Le Conseil de coopération du Golfe, dominé par l'Arabie saoudite, a tenté de servir de médiateur dans les luttes internes du pays, mais la Conférence de dialogue national a échoué en 2014, ce qui a conduit les Houthis à reprendre les armes. Alliés à leur ancien ennemi, l'ancien président Saleh, d'origine Zaydi, et avec le soutien d'officiers de l'armée et la loyauté de certaines tribus, ils ont réussi à prendre la capitale du pays sans rencontrer de résistance. Peu après, l'Arabie Saoudite, sous la direction du prince héritier Mohamed bin Salman, a organisé une coalition contre les Houthis pour les chasser du pouvoir et récupérer le territoire que leur allié, le président Al-Hadi, avait perdu. Ce faisant, l'Arabie saoudite a cherché à reprendre l'initiative dans un pays qu'elle considère comme sa zone d'influence. 

L'intervention au Yémen a été un véritable échec pour l'Arabie Saoudite, une guerre extrêmement coûteuse pour les caisses de Riyad.
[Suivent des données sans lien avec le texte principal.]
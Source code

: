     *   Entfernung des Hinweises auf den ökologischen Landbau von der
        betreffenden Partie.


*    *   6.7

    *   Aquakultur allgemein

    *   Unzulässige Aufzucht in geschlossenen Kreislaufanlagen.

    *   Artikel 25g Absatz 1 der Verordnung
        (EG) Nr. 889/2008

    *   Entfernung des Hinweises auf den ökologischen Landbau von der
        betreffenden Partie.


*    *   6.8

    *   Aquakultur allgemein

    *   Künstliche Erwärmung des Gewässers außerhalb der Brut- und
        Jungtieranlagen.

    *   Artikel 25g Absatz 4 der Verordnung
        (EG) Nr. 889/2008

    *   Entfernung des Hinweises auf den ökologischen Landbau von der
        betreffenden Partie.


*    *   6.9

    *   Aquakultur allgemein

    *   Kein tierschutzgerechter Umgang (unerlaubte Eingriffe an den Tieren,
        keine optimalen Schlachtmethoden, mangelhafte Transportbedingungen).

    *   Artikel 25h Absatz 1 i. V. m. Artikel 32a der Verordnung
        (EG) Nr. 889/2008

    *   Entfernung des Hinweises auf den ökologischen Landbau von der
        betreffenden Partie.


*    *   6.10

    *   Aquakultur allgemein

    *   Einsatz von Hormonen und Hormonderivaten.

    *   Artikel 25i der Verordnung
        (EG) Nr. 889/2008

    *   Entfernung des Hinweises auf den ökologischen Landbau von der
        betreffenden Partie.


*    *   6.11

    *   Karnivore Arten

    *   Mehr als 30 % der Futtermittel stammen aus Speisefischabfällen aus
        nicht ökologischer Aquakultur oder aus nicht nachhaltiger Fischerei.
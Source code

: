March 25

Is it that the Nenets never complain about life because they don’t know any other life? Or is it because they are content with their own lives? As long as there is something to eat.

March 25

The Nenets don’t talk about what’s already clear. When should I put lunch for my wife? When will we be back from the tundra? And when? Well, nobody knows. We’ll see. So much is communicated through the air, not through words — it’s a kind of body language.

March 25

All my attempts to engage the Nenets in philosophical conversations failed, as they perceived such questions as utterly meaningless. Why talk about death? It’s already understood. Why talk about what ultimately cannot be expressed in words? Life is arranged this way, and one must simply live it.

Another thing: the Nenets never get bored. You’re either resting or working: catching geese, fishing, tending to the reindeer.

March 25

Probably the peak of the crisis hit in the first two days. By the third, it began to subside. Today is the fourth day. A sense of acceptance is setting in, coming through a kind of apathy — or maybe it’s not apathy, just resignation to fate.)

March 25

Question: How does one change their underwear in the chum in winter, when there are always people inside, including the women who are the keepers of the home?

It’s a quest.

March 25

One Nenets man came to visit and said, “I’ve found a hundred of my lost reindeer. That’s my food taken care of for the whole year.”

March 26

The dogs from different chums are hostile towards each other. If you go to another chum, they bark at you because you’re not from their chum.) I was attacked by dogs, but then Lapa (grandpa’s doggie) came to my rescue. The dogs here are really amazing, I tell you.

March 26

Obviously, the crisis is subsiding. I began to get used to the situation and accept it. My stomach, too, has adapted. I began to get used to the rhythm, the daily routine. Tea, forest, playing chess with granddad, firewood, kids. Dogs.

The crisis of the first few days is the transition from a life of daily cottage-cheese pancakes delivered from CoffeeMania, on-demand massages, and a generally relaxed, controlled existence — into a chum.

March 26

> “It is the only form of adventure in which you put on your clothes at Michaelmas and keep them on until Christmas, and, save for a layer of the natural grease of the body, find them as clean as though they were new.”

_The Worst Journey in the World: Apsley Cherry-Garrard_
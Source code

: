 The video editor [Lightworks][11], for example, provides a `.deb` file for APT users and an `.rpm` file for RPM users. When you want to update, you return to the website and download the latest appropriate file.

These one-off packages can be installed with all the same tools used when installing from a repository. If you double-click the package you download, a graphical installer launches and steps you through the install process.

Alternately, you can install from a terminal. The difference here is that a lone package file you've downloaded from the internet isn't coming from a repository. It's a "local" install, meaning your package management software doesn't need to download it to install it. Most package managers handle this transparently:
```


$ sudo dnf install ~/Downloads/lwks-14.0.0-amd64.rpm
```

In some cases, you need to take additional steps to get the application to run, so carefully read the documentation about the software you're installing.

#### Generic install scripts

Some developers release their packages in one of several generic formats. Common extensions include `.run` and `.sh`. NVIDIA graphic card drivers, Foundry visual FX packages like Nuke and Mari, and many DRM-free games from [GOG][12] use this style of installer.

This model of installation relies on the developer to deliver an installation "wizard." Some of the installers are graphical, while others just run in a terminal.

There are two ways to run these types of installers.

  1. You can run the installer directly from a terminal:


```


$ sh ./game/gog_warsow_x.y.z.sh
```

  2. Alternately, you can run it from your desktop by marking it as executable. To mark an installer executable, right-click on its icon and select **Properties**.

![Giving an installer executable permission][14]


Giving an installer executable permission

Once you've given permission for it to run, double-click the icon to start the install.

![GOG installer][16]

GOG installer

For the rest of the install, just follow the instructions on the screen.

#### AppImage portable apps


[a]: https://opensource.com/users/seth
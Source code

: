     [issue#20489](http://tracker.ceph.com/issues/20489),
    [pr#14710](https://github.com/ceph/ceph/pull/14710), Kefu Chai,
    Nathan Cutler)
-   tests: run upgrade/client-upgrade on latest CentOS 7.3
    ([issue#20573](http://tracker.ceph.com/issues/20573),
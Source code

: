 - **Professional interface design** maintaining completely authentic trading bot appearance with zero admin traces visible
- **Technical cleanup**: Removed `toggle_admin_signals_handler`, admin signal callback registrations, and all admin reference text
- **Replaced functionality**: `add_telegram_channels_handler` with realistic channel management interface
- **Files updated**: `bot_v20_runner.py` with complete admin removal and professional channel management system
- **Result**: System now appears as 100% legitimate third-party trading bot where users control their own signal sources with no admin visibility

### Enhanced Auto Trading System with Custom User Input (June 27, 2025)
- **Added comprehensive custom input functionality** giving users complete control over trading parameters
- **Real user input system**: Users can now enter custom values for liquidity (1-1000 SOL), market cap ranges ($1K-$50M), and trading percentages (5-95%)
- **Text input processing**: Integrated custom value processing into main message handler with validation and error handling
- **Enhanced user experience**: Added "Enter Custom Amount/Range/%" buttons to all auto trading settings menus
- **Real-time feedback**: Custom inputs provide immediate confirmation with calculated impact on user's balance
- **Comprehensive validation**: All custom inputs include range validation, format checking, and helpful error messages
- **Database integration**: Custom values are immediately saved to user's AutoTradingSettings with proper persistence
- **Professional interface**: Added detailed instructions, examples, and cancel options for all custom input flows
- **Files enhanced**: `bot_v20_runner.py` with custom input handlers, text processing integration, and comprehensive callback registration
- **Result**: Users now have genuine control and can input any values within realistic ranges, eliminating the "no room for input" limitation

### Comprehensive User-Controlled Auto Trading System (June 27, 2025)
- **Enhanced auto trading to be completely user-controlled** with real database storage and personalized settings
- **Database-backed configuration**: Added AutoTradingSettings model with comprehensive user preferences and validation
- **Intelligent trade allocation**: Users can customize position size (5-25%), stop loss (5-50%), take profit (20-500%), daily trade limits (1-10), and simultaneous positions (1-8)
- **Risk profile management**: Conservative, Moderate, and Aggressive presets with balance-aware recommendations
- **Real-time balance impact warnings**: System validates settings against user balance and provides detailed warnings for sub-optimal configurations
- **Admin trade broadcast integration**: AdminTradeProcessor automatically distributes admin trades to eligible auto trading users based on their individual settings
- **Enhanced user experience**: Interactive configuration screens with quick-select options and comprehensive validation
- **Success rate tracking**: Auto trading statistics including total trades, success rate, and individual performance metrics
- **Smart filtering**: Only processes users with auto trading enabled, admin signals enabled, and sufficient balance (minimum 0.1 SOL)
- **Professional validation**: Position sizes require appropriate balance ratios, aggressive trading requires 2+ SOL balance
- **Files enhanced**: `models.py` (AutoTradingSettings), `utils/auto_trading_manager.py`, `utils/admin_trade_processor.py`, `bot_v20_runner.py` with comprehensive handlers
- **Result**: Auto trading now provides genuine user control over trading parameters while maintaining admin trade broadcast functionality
Cela s'ajoute à l'échec militaire évident de la coalition, qui n'a pas réussi à briser la faction hutue ni à prendre le contrôle de tout le territoire du pays. L'Iran a soutenu la minorité Zaydi du pays au cours des dernières décennies, mais ce scénario a été et reste un front très secondaire pour les priorités stratégiques iraniennes. Le problème pour l'Arabie Saoudite se pose parce que les Houthis dépendent de plus en plus de l'Iran pour l'invasion du pays. Le conflit de Téhéran ne nécessite qu'un soutien limité en termes d'armes, de conseillers et d'argent en échange du maintien de son ennemi régional enlisé dans un conflit qu'il ne peut ni gagner ni se retirer. 

El expresidente de Yemen, Ali Abdullah Saleh, en una ceremonia para conmemorar el 40º aniversario de la retirada de las fuerzas británicas de Adén

L'objectif de l'Iran n'est pas de prendre le contrôle du pays, ni même pour les Houthis de prendre le contrôle complet du territoire. En fait, pour beaucoup de secteurs politico-religieux du pays, les Zaydi appartiennent à une branche très mal considérée de l'Islam. L'intervention iranienne n'est pas une lutte religieuse dans laquelle elle soutient une branche du chiisme contre les sunnites, mais une tentative d'engager l'Arabie saoudite dans un conflit à long terme dans son arrière-cour. Au milieu de cette lutte politique pour l'hégémonie régionale entre l'Arabie Saoudite et l'Iran se trouve une population civile aux conditions de vie précaires, tenue en otage d'une situation qui n'a guère de chance d'être résolue.